The records that follow must be repeated exactly, minus the images.

Rendered images with source text
Segment Open

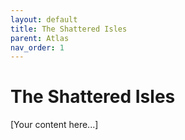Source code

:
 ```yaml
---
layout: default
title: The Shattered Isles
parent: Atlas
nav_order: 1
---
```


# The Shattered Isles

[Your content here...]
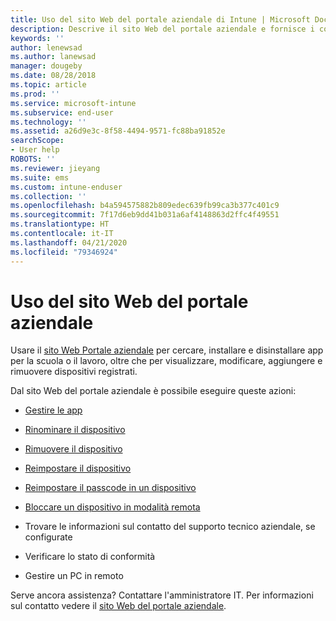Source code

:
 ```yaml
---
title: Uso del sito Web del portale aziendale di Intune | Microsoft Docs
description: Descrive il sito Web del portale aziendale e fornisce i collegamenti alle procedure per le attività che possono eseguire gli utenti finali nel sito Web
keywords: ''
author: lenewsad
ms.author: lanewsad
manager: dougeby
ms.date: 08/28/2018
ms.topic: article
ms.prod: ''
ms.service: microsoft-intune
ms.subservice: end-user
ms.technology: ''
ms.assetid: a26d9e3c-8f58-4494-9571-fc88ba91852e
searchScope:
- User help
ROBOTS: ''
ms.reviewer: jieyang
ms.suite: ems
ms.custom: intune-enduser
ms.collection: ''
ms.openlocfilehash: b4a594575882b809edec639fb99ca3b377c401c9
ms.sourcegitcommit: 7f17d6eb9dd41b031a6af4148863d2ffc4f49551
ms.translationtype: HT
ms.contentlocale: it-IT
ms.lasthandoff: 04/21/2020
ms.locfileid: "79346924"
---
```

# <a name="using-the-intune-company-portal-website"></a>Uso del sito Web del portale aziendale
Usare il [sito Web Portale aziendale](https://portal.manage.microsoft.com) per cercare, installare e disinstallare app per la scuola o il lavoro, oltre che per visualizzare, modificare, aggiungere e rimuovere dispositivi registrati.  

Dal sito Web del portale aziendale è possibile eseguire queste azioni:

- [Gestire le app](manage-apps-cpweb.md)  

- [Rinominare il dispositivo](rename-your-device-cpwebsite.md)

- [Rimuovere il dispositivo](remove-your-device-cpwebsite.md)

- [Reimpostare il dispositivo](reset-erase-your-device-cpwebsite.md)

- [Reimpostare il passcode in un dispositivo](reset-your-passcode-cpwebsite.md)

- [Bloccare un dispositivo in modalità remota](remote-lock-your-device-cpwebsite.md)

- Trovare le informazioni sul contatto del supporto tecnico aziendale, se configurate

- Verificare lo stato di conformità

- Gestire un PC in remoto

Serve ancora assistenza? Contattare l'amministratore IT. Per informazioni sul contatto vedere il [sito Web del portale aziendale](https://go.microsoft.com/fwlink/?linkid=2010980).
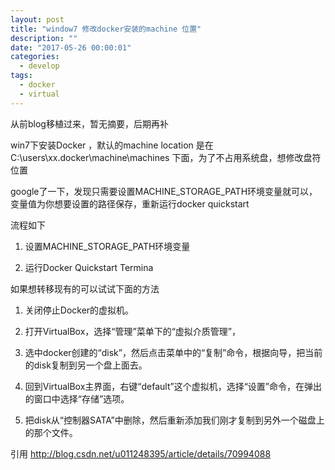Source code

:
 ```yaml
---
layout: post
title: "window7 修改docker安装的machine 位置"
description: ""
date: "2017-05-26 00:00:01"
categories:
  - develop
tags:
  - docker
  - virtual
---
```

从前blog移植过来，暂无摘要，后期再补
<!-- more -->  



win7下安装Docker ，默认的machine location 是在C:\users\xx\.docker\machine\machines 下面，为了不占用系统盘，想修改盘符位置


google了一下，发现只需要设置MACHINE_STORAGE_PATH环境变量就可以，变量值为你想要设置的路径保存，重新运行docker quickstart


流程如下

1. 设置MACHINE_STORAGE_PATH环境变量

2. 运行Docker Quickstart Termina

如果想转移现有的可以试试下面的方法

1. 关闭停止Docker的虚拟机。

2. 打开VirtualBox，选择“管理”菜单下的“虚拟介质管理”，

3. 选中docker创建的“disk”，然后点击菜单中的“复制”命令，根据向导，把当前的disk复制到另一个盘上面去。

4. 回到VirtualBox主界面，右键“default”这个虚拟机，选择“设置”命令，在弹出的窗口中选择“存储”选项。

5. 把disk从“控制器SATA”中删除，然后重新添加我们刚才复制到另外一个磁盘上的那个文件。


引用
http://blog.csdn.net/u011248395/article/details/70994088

Segment Closed

**EXPECTED ANSWER**:
Source code

:
 ```yaml
---
layout: default
title: The Shattered Isles
parent: Atlas
nav_order: 1
---
```


# The Shattered Isles

[Your content here...]
Source code

:
 ```yaml
---
title: Uso del sito Web del portale aziendale di Intune | Microsoft Docs
description: Descrive il sito Web del portale aziendale e fornisce i collegamenti alle procedure per le attività che possono eseguire gli utenti finali nel sito Web
keywords: ''
author: lenewsad
ms.author: lanewsad
manager: dougeby
ms.date: 08/28/2018
ms.topic: article
ms.prod: ''
ms.service: microsoft-intune
ms.subservice: end-user
ms.technology: ''
ms.assetid: a26d9e3c-8f58-4494-9571-fc88ba91852e
searchScope:
- User help
ROBOTS: ''
ms.reviewer: jieyang
ms.suite: ems
ms.custom: intune-enduser
ms.collection: ''
ms.openlocfilehash: b4a594575882b809edec639fb99ca3b377c401c9
ms.sourcegitcommit: 7f17d6eb9dd41b031a6af4148863d2ffc4f49551
ms.translationtype: HT
ms.contentlocale: it-IT
ms.lasthandoff: 04/21/2020
ms.locfileid: "79346924"
---
```

# <a name="using-the-intune-company-portal-website"></a>Uso del sito Web del portale aziendale
Usare il [sito Web Portale aziendale](https://portal.manage.microsoft.com) per cercare, installare e disinstallare app per la scuola o il lavoro, oltre che per visualizzare, modificare, aggiungere e rimuovere dispositivi registrati.  

Dal sito Web del portale aziendale è possibile eseguire queste azioni:

- [Gestire le app](manage-apps-cpweb.md)  

- [Rinominare il dispositivo](rename-your-device-cpwebsite.md)

- [Rimuovere il dispositivo](remove-your-device-cpwebsite.md)

- [Reimpostare il dispositivo](reset-erase-your-device-cpwebsite.md)

- [Reimpostare il passcode in un dispositivo](reset-your-passcode-cpwebsite.md)

- [Bloccare un dispositivo in modalità remota](remote-lock-your-device-cpwebsite.md)

- Trovare le informazioni sul contatto del supporto tecnico aziendale, se configurate

- Verificare lo stato di conformità

- Gestire un PC in remoto

Serve ancora assistenza? Contattare l'amministratore IT. Per informazioni sul contatto vedere il [sito Web del portale aziendale](https://go.microsoft.com/fwlink/?linkid=2010980).
Source code

:
 ```yaml
---
layout: post
title: "window7 修改docker安装的machine 位置"
description: ""
date: "2017-05-26 00:00:01"
categories:
  - develop
tags:
  - docker
  - virtual
---
```

从前blog移植过来，暂无摘要，后期再补
<!-- more -->  



win7下安装Docker ，默认的machine location 是在C:\users\xx\.docker\machine\machines 下面，为了不占用系统盘，想修改盘符位置


google了一下，发现只需要设置MACHINE_STORAGE_PATH环境变量就可以，变量值为你想要设置的路径保存，重新运行docker quickstart


流程如下

1. 设置MACHINE_STORAGE_PATH环境变量

2. 运行Docker Quickstart Termina

如果想转移现有的可以试试下面的方法

1. 关闭停止Docker的虚拟机。

2. 打开VirtualBox，选择“管理”菜单下的“虚拟介质管理”，

3. 选中docker创建的“disk”，然后点击菜单中的“复制”命令，根据向导，把当前的disk复制到另一个盘上面去。

4. 回到VirtualBox主界面，右键“default”这个虚拟机，选择“设置”命令，在弹出的窗口中选择“存储”选项。

5. 把disk从“控制器SATA”中删除，然后重新添加我们刚才复制到另外一个磁盘上的那个文件。


引用
http://blog.csdn.net/u011248395/article/details/70994088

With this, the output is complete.